(WHAT TO WORK ON) Print the entries verbatim, leaving out the images they contain.

(DATA TO PROCESS)
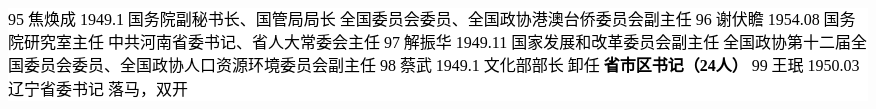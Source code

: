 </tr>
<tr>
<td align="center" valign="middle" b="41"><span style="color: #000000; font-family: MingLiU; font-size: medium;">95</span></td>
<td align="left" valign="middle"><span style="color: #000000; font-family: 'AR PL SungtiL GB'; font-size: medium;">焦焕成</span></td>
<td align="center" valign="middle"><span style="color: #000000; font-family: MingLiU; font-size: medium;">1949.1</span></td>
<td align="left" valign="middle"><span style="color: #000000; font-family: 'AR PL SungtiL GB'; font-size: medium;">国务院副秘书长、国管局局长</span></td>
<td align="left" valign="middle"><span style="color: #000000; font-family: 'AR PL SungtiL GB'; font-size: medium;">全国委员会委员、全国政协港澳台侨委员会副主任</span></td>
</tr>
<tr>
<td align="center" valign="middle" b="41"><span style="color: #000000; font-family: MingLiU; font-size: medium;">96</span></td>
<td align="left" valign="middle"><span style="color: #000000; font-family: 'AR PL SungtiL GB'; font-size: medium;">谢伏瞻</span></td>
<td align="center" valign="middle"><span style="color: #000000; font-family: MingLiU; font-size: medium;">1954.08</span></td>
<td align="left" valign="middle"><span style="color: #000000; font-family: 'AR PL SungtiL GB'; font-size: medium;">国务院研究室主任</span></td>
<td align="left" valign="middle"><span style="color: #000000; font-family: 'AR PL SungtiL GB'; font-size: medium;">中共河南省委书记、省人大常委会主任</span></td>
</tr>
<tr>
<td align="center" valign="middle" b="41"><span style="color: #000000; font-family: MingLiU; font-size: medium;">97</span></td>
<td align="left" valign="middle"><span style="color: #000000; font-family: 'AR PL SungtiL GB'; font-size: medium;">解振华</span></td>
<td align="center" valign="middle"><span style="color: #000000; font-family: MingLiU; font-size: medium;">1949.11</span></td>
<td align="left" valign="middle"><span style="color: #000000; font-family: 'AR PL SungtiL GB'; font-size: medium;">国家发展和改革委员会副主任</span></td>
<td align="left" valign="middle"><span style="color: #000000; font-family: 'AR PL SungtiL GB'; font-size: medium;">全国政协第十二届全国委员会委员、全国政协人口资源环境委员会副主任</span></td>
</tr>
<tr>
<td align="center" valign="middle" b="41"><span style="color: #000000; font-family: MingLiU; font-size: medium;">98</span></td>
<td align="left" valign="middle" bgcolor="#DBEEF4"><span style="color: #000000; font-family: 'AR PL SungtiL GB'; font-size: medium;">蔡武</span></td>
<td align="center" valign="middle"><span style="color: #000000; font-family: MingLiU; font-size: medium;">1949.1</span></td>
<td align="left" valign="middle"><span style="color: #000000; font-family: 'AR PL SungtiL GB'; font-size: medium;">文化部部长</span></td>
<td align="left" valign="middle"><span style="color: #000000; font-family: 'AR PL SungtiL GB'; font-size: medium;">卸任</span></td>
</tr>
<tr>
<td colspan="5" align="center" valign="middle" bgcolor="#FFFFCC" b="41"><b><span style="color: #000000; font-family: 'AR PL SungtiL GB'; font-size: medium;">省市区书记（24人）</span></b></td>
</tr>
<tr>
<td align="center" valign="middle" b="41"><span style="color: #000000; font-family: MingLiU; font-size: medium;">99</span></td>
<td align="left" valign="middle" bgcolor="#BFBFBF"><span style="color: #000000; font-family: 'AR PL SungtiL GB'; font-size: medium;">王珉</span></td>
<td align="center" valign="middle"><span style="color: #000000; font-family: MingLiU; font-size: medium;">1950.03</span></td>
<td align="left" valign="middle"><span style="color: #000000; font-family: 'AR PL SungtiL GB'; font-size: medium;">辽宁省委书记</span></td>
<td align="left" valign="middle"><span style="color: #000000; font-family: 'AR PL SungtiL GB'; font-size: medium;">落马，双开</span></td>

(YOUR SOLUTION)
Source code

: </tr>
<tr>
<td align="center" valign="middle" b="41"><span style="color: #000000; font-family: MingLiU; font-size: medium;">95</span></td>
<td align="left" valign="middle"><span style="color: #000000; font-family: 'AR PL SungtiL GB'; font-size: medium;">焦焕成</span></td>
<td align="center" valign="middle"><span style="color: #000000; font-family: MingLiU; font-size: medium;">1949.1</span></td>
<td align="left" valign="middle"><span style="color: #000000; font-family: 'AR PL SungtiL GB'; font-size: medium;">国务院副秘书长、国管局局长</span></td>
<td align="left" valign="middle"><span style="color: #000000; font-family: 'AR PL SungtiL GB'; font-size: medium;">全国委员会委员、全国政协港澳台侨委员会副主任</span></td>
</tr>
<tr>
<td align="center" valign="middle" b="41"><span style="color: #000000; font-family: MingLiU; font-size: medium;">96</span></td>
<td align="left" valign="middle"><span style="color: #000000; font-family: 'AR PL SungtiL GB'; font-size: medium;">谢伏瞻</span></td>
<td align="center" valign="middle"><span style="color: #000000; font-family: MingLiU; font-size: medium;">1954.08</span></td>
<td align="left" valign="middle"><span style="color: #000000; font-family: 'AR PL SungtiL GB'; font-size: medium;">国务院研究室主任</span></td>
<td align="left" valign="middle"><span style="color: #000000; font-family: 'AR PL SungtiL GB'; font-size: medium;">中共河南省委书记、省人大常委会主任</span></td>
</tr>
<tr>
<td align="center" valign="middle" b="41"><span style="color: #000000; font-family: MingLiU; font-size: medium;">97</span></td>
<td align="left" valign="middle"><span style="color: #000000; font-family: 'AR PL SungtiL GB'; font-size: medium;">解振华</span></td>
<td align="center" valign="middle"><span style="color: #000000; font-family: MingLiU; font-size: medium;">1949.11</span></td>
<td align="left" valign="middle"><span style="color: #000000; font-family: 'AR PL SungtiL GB'; font-size: medium;">国家发展和改革委员会副主任</span></td>
<td align="left" valign="middle"><span style="color: #000000; font-family: 'AR PL SungtiL GB'; font-size: medium;">全国政协第十二届全国委员会委员、全国政协人口资源环境委员会副主任</span></td>
</tr>
<tr>
<td align="center" valign="middle" b="41"><span style="color: #000000; font-family: MingLiU; font-size: medium;">98</span></td>
<td align="left" valign="middle" bgcolor="#DBEEF4"><span style="color: #000000; font-family: 'AR PL SungtiL GB'; font-size: medium;">蔡武</span></td>
<td align="center" valign="middle"><span style="color: #000000; font-family: MingLiU; font-size: medium;">1949.1</span></td>
<td align="left" valign="middle"><span style="color: #000000; font-family: 'AR PL SungtiL GB'; font-size: medium;">文化部部长</span></td>
<td align="left" valign="middle"><span style="color: #000000; font-family: 'AR PL SungtiL GB'; font-size: medium;">卸任</span></td>
</tr>
<tr>
<td colspan="5" align="center" valign="middle" bgcolor="#FFFFCC" b="41"><b><span style="color: #000000; font-family: 'AR PL SungtiL GB'; font-size: medium;">省市区书记（24人）</span></b></td>
</tr>
<tr>
<td align="center" valign="middle" b="41"><span style="color: #000000; font-family: MingLiU; font-size: medium;">99</span></td>
<td align="left" valign="middle" bgcolor="#BFBFBF"><span style="color: #000000; font-family: 'AR PL SungtiL GB'; font-size: medium;">王珉</span></td>
<td align="center" valign="middle"><span style="color: #000000; font-family: MingLiU; font-size: medium;">1950.03</span></td>
<td align="left" valign="middle"><span style="color: #000000; font-family: 'AR PL SungtiL GB'; font-size: medium;">辽宁省委书记</span></td>
<td align="left" valign="middle"><span style="color: #000000; font-family: 'AR PL SungtiL GB'; font-size: medium;">落马，双开</span></td>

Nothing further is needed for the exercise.